Today is the Memorial of the Beheading of St. John the Baptist. Those of us who pray the Divine Office prayed the Psalms and canticles from Sunday, Week I, which are reserved (when it’s not actually Sunday, Week I) for Big Deal Feast Days. The canticle is Daniel 3: 57-88, and begins this way:
Bless the Lord, all you works of the Lord.
Praise and exalt Him above all forever.
Angels of the Lord, bless the Lord.
You heavens, bless the Lord.
All you waters above the heavens, bless the Lord.
All you hosts of the Lord, bless the Lord
Sun and moon, bless the Lord.
Stars of Heaven, bless the Lord.
This evening’s Responsory (if it weren’t Saturday evening) would have been, “The friend of the bridegroom rejoices, upon hearing the bridegroom’s voice.”
We’re celebrating! Celebrating the beheading of the Lord’s herald in the wilderness. Celebrating the fact that a cowardly king killed someone he knew was holy because of a drunken promise he made while ogling his step-daughter. Celebrating the death of an innocent man. “No man born of woman is greater than John,” Jesus said of his cousin. So why are we celebrating his death?
Well, Catholics always celebrate the death of our heroes, the saints. Feast days are usually on the anniversary of a saint’s death, not his birth. John the Baptist is the only saint whose birth and death are celebrated, which makes John rather unique. But normally, we don’t think as much about a saint’s birth into this world as we do about his birth into the next world.
There are lots of theological reasons for this, and I’m sure I could dig up terrific links to great thinkers about the topic. But I think that you can still “get it” from a more simplistic view. You don’t need a big vocabulary to understand why we celebrate the death of all of our greatest heroes. Catholics celebrate the death of saints because when they die, ultimately, they’ve reached the goal we ought to have.
The old Baltimore Catechism says that God made us to know, love, and serve Him in this life so we can be happy with Him in the next. By celebrating the death of our saints — people who did know, love, and serve God in their earthly lives — we celebrate the moment when they went to be happy with God in the next life. This is the reward that awaits us, if we don’t succumb to the comforts of this world too much.

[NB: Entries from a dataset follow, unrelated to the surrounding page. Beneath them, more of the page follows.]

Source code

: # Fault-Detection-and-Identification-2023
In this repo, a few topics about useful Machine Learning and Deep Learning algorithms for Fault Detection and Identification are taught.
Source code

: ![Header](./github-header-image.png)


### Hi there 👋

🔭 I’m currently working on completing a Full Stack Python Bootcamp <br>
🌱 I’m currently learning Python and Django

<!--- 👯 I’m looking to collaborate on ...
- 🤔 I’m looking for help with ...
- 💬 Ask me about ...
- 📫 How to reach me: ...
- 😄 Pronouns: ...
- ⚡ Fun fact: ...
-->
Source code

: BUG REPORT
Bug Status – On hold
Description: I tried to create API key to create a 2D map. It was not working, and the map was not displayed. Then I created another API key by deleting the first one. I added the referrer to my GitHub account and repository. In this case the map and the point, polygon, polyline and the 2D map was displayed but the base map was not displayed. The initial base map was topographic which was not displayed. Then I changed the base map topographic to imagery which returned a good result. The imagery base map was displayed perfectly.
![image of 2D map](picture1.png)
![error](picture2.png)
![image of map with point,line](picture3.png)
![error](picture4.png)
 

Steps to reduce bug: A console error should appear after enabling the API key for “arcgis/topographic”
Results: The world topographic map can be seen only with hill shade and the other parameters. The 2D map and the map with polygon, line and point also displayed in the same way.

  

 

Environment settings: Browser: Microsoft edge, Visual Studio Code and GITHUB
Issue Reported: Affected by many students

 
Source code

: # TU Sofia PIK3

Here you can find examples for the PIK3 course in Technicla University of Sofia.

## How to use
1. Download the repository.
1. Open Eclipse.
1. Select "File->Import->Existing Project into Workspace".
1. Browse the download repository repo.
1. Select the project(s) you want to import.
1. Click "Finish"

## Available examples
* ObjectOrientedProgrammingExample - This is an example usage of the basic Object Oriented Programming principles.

Celebrating the martyrdom of someone reminds us that this life and the comforts the world offers us are nothing compared to what awaits us if we are faithful to God. It reminds us that our ultimate goal is not to live as long as we can in this world, but to live well in this world and get on with it to Heaven. In short, our ultimate goal is to die.
This makes us kind of weird to most people, especially in the West. Why would we celebrate death? And why, especially would we celebrate a death at the hands of our enemies — one in which we were helpless and did not defend ourselves at all costs? Part of what makes it hard to live a full Christian life in the West is our comfort: we have all we need, so why do we need God? Our physical needs are taken care of, so we push God to the periphery and only call on Him when we feel like we need something else. But those Christians in parts of the world with great amounts of material poverty and physical dangers have a deep faith that puts my own to shame. The joy they have in the gospel helps them overcome the difficulties in this life because they know in their heart of hearts that when they follow Jesus, He will lead them to their true home: Heaven. The trials of this life are nothing. The physical dangers don’t matter. They risk their lives to attend Mass, and they sing for joy while they are there. And if they lose family members to ISIS, they celebrate their deaths! These Christians know that death for Christ means that you are freed to go to Him. In many parts of the world, the decision to follow Jesus is also a decision to accept martyrdom if it should come to you. (And that it’s likely to happen.)
What kind of faith is this? How does my own compare?
Lord, help us to all have the faith of these martyrs and their families. Teach us to love You above all things of this world, including our own lives. Help us to know, love, and serve You better in this life so that we might be happy with You in the next.